**Exercise objective:** Report each line of the entries below that has the word "last" in it.

((

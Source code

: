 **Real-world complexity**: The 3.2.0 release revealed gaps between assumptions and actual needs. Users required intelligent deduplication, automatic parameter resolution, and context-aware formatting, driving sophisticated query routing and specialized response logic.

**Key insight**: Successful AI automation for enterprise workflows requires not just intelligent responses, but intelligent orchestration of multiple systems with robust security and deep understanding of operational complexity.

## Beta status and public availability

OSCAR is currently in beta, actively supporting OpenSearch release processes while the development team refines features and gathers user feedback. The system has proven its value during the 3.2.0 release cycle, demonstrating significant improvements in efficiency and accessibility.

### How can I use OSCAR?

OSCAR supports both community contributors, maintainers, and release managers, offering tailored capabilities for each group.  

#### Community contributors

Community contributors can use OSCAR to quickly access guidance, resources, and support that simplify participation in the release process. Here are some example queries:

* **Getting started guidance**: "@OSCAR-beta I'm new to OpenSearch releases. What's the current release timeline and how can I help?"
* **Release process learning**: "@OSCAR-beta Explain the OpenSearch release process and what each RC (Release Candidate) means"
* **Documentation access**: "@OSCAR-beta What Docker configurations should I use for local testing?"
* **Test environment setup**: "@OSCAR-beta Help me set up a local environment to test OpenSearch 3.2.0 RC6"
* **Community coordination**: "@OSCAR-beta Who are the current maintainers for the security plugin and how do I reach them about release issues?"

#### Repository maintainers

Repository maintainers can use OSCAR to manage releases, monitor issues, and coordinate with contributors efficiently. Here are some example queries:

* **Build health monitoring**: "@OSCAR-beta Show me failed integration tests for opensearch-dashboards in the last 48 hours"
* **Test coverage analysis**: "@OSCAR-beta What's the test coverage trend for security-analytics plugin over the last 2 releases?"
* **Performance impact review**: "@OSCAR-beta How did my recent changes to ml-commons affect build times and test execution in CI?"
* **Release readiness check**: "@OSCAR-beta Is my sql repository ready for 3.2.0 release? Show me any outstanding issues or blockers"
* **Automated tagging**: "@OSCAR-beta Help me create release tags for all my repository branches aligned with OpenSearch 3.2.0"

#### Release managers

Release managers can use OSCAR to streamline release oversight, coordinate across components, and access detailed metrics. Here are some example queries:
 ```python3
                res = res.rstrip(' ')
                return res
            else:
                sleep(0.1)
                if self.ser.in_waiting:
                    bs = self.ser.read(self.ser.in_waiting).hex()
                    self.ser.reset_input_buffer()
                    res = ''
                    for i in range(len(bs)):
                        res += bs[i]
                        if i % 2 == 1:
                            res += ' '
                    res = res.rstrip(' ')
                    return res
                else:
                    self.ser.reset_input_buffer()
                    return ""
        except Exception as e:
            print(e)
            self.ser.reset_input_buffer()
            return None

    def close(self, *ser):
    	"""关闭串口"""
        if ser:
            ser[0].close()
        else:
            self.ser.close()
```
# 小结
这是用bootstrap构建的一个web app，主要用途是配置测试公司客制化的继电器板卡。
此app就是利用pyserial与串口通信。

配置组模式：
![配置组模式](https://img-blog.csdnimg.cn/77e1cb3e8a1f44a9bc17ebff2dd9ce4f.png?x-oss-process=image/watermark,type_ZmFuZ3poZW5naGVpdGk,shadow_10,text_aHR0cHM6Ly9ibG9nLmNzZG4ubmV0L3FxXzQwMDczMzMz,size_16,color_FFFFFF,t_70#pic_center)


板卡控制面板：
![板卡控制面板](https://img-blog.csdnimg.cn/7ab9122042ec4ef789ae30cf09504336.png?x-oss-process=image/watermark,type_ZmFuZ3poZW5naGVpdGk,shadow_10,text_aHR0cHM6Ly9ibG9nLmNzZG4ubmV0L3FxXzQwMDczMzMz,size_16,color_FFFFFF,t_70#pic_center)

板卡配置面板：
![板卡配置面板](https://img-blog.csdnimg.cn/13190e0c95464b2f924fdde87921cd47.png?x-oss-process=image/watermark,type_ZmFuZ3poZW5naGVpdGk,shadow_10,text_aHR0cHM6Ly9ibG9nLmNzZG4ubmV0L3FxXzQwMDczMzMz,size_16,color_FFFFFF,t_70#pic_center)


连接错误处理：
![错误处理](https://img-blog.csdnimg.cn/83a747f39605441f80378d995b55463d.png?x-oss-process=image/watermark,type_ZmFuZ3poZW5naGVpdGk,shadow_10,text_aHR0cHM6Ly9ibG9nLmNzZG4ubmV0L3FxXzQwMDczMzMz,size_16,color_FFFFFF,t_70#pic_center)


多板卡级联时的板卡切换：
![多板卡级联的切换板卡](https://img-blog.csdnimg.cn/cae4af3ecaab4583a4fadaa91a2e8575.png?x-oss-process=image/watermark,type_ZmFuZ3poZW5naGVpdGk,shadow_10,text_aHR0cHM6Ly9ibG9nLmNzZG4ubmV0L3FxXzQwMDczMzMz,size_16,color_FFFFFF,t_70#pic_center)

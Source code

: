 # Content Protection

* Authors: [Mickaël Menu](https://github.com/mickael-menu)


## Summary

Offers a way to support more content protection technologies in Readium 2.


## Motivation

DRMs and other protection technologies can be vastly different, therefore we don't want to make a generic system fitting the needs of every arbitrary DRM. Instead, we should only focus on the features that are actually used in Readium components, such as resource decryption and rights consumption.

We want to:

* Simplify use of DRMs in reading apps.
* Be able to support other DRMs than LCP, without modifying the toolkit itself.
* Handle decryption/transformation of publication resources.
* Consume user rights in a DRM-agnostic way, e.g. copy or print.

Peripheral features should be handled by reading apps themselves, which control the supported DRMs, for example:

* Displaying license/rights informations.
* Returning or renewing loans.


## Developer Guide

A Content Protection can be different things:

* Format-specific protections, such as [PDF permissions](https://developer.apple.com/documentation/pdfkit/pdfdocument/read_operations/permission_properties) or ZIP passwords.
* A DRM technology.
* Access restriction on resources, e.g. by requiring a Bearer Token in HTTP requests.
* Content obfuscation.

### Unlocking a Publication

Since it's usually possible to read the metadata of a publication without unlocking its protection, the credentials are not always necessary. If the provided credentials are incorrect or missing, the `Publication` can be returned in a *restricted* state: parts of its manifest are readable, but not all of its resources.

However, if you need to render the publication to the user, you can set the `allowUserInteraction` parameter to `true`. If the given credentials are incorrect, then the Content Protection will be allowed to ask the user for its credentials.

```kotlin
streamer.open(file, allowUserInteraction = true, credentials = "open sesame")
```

))

**Answer:**
* **Build health monitoring**: "@OSCAR-beta Show me failed integration tests for opensearch-dashboards in the last 48 hours"
* **Test coverage analysis**: "@OSCAR-beta What's the test coverage trend for security-analytics plugin over the last 2 releases?"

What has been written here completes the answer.